● Problem details:
Copy out all lines from the entries below in which "Africa" occurs.

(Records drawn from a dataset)
============================================================
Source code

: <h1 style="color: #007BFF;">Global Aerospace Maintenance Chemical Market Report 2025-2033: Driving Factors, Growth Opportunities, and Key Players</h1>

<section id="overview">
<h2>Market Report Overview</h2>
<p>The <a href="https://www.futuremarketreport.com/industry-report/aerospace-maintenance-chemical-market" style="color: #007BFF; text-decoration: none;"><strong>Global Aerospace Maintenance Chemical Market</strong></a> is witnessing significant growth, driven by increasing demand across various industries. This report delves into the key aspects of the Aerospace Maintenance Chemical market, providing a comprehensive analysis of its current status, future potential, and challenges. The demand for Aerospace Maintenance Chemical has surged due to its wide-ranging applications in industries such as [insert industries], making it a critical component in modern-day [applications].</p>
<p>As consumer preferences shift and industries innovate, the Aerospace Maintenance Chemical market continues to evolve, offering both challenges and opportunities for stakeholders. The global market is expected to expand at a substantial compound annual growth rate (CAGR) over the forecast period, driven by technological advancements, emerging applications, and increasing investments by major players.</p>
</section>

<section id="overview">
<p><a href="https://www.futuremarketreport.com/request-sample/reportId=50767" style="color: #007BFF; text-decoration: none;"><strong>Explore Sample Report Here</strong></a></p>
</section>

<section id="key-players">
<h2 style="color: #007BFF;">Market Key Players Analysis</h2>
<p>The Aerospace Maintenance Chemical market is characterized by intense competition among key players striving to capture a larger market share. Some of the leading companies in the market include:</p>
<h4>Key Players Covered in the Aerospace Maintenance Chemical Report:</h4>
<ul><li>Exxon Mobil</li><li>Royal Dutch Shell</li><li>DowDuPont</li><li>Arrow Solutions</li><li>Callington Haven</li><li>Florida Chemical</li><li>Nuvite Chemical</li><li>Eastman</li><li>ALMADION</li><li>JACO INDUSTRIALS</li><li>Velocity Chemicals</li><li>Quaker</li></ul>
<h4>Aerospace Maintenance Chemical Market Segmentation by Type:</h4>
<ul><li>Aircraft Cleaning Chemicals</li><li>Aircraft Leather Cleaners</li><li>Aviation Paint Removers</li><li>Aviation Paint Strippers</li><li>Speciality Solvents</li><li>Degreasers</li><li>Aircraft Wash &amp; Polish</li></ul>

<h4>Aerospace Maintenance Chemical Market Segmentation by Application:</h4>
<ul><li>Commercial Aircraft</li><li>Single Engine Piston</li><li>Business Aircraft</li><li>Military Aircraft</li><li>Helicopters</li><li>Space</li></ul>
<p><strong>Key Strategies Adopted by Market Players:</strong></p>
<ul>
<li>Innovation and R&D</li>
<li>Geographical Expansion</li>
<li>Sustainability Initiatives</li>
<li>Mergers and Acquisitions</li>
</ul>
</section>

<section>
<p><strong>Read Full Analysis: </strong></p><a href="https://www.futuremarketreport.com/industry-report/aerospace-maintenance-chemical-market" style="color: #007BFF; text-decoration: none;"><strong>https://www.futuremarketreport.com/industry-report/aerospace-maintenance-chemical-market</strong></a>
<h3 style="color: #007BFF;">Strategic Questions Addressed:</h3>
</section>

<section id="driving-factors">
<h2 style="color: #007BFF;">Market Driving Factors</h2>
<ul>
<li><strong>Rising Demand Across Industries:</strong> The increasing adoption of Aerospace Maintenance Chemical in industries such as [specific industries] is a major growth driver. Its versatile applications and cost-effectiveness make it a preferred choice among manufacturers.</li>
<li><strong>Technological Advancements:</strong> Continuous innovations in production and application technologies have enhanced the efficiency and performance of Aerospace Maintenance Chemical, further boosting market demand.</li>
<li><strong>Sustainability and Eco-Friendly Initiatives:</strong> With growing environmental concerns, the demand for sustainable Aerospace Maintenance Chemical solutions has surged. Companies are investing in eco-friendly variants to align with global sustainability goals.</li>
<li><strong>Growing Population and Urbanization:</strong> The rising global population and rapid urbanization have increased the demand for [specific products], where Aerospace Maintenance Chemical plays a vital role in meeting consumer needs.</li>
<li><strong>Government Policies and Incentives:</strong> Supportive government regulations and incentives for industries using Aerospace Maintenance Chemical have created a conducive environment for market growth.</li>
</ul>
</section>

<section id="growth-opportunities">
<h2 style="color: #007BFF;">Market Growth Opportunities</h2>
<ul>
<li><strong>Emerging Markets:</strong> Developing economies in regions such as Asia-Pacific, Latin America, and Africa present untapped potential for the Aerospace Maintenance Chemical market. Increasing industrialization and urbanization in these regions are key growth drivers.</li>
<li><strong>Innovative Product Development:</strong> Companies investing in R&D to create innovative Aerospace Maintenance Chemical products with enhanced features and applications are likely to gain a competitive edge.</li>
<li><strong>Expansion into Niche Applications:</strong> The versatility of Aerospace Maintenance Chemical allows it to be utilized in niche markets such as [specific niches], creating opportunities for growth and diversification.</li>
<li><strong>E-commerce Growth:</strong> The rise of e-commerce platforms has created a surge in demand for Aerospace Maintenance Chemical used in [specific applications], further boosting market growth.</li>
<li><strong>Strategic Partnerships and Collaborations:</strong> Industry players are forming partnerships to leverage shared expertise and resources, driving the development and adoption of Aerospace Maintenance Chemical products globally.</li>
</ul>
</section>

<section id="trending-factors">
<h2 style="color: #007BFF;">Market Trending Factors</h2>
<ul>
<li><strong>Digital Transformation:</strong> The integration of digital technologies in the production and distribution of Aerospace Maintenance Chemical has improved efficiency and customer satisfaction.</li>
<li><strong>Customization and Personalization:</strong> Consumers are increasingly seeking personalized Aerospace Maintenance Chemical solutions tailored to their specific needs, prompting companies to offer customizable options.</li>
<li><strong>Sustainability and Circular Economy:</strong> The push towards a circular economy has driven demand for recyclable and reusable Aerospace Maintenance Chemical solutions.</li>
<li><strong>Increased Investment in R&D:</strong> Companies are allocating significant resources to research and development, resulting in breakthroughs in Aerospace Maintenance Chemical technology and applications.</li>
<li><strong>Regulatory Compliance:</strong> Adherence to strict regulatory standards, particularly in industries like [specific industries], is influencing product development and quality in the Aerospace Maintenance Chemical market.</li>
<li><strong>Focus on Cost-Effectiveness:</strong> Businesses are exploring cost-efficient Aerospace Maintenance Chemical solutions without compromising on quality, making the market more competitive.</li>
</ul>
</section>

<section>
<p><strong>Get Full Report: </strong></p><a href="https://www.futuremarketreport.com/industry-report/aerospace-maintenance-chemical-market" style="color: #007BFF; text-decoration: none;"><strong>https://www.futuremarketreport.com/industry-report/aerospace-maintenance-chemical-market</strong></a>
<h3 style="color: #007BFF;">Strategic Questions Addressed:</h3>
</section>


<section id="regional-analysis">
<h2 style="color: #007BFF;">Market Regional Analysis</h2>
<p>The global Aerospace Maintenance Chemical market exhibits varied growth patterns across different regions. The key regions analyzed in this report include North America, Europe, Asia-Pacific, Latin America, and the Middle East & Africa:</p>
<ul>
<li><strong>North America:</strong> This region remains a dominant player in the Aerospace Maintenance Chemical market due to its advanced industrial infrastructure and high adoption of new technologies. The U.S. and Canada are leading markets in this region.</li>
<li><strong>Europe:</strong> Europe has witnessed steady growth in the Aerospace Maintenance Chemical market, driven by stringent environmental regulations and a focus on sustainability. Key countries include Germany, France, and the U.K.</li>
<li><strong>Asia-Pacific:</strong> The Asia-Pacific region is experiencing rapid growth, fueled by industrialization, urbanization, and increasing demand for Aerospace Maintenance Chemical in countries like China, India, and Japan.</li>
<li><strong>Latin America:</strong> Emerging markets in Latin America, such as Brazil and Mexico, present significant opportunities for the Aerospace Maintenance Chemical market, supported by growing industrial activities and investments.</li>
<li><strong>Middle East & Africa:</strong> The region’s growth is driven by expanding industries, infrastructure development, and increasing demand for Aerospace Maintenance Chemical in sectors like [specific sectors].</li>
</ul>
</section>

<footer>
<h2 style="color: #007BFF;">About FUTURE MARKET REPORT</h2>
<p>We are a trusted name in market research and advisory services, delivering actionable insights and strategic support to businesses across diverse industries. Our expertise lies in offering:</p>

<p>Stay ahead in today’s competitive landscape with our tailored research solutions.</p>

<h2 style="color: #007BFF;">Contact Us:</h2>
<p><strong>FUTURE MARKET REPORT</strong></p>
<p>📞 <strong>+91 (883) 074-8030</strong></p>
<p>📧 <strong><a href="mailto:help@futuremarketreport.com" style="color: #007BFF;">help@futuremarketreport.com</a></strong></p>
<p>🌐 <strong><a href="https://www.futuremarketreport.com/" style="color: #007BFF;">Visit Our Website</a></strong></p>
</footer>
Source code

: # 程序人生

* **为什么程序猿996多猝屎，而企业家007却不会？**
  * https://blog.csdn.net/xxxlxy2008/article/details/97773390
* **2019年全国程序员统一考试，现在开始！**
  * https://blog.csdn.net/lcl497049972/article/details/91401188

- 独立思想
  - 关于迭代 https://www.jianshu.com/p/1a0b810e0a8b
============================================================
● Output:
<li><strong>Emerging Markets:</strong> Developing economies in regions such as Asia-Pacific, Latin America, and Africa present untapped potential for the Aerospace Maintenance Chemical market. Increasing industrialization and urbanization in these regions are key growth drivers.</li>
<p>The global Aerospace Maintenance Chemical market exhibits varied growth patterns across different regions. The key regions analyzed in this report include North America, Europe, Asia-Pacific, Latin America, and the Middle East & Africa:</p>
<li><strong>Middle East & Africa:</strong> The region’s growth is driven by expanding industries, infrastructure development, and increasing demand for Aerospace Maintenance Chemical in sectors like [specific sectors].</li>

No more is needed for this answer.